The paper industry, controlling about 80 percent of Maine's commercial forest and a quarter of its manufacturing workforce, and the defense industry, predicated on shipbuilding at Bath Iron Works and the Portsmouth Naval Shipyard and military bases at Limestone, Brunswick, Bangor, and Presque Isle, were important exceptions to the general malaise, providing high-paying jobs and steady growth. After World War II shoe production shifted into "stylish up-to-the-minute shoes" and remained steady despite low wages.
Weave Room, Worumbo Mill, ca. 1950
Lisbon Historical Society
Cotton textile mills were the most important ingredient in Maine's industrial depression. The First Boston Corporation acquired five mills from New England Public Service Co. in 1945 and modernized the equipment. Between l945 and l95l Bates Manufacturing in Lewiston spent another $11 million on improvements and expansion, becoming the largest employer in the state.
Still, mills in the American South and postwar Japan had enormous advantage in newer technology, larger physical plants, and cheaper labor, and by 1953 Maine's mills were losing orders and changing owners with disconcerting frequency.
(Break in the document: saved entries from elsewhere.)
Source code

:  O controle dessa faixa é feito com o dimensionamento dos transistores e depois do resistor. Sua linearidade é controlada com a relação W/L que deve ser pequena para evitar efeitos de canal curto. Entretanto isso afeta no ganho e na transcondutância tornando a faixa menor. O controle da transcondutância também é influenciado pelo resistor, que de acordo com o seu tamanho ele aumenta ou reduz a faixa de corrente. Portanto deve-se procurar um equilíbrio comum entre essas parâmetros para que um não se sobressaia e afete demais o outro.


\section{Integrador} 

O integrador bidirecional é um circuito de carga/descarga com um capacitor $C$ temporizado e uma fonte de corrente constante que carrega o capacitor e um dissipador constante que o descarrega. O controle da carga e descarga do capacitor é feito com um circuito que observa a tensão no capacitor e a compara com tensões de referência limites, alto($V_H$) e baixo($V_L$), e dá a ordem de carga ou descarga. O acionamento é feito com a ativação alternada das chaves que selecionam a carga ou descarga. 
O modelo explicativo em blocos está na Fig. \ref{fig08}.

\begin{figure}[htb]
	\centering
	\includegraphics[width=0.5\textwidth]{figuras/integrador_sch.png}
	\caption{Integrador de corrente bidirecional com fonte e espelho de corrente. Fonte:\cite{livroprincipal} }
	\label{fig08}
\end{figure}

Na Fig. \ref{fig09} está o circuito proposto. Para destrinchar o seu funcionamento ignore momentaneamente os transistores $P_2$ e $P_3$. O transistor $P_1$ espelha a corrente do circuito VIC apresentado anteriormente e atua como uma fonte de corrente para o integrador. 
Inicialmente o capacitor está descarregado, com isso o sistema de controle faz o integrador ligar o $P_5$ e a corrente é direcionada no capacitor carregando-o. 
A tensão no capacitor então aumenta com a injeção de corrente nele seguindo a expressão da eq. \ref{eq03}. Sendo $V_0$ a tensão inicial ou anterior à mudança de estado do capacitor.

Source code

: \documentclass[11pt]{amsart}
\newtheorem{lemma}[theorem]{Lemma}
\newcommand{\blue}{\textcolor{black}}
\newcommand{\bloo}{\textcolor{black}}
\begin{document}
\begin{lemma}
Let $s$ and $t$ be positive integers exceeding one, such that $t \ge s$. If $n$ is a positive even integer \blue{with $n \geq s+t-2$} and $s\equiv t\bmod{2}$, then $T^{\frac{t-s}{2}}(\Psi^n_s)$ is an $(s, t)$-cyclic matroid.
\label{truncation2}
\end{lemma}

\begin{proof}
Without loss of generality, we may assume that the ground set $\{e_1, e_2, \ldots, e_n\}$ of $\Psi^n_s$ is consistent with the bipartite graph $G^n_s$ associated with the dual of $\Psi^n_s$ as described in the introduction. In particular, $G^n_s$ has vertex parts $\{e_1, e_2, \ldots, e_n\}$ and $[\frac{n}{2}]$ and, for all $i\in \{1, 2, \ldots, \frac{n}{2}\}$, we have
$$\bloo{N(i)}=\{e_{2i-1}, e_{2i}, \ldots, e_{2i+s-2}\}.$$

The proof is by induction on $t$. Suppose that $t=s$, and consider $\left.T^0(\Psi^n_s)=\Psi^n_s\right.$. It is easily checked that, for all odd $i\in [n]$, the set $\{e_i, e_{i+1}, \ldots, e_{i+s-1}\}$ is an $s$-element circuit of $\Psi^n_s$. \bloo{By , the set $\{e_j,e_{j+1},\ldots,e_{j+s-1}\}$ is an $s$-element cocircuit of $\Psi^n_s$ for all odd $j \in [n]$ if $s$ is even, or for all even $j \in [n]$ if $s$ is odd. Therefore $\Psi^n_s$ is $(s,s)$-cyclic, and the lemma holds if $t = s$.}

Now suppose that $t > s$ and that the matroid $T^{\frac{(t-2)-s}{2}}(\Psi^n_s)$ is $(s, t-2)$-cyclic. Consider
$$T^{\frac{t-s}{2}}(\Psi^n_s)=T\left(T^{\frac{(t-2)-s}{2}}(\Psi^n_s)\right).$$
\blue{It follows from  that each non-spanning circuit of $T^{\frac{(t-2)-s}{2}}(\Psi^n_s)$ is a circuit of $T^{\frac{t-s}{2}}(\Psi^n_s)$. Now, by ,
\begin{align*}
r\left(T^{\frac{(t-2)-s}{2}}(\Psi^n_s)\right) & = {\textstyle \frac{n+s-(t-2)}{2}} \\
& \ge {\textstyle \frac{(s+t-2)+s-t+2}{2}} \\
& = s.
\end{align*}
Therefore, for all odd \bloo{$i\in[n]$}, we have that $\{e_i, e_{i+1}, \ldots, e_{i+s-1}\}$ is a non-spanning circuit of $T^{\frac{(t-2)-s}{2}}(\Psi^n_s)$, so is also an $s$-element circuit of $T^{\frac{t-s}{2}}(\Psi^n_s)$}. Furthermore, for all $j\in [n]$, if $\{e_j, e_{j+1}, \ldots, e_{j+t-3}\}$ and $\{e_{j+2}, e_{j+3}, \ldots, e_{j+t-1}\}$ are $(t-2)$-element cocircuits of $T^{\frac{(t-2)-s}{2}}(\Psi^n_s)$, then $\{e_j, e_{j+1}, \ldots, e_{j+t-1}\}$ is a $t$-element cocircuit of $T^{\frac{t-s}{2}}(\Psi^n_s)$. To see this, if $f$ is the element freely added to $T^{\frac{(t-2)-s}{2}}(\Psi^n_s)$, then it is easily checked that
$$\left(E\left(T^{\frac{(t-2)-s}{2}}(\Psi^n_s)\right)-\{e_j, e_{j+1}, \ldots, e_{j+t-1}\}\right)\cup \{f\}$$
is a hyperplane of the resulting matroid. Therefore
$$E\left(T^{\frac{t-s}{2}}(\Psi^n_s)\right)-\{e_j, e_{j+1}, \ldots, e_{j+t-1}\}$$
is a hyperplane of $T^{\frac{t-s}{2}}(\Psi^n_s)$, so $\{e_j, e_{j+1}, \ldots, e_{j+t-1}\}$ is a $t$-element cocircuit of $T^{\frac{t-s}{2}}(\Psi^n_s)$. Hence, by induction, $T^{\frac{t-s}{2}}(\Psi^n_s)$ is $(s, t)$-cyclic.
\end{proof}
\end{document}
In 1954 alone Maine lost 2,000 textile jobs, and New England, 25,000.
Bates Manufacturing responded by shifting to high-quality bedspreads, and the Androscoggin Division, with l,850 looms, moved into synthetic fabrics. When several other New England mills were shuttered, those in Maine picked up their contracts, but stability merely drew in outside financiers interested in short-term profits.
Goodall Worsted Company, Sanford, 1934–1939
Sanford-Springvale Historical Society
Goodall-Sanford Industries passed into the hands of the Burlington Mills Company from South Carolina, which promptly closed several mills and narrowed the product line. In l955 New York financier Lester Martin moved to acquire several other Maine mills, and in response, Bates officials and others lobbied to amend the company charter to prevent the takeover. When the bill failed passage, Martin gained control, closed several mills, and laid off nearly l,000 workers.
In 1955 the U.S. Department of Labor named Sanford and Biddeford top priority distress areas and offered a preference in bidding on government contracts.
Mill-town officials acquired vacant buildings, leased space to new businesses, and set aside industrial parks. Lewiston created an Industrial Development Department to advertise the state's "Industrial Heartland."
Over the next two decades the city attracted several businesses producing light, high-value electronic goods like instrument components, semiconductor transistors, and telephones. In some cases these industries proved ephemeral, but they set Maine on a path toward diversified light manufacturing.
By this time, however, the shoe industry was falling on hard times. Maine's emergence from depression conditions was still years away.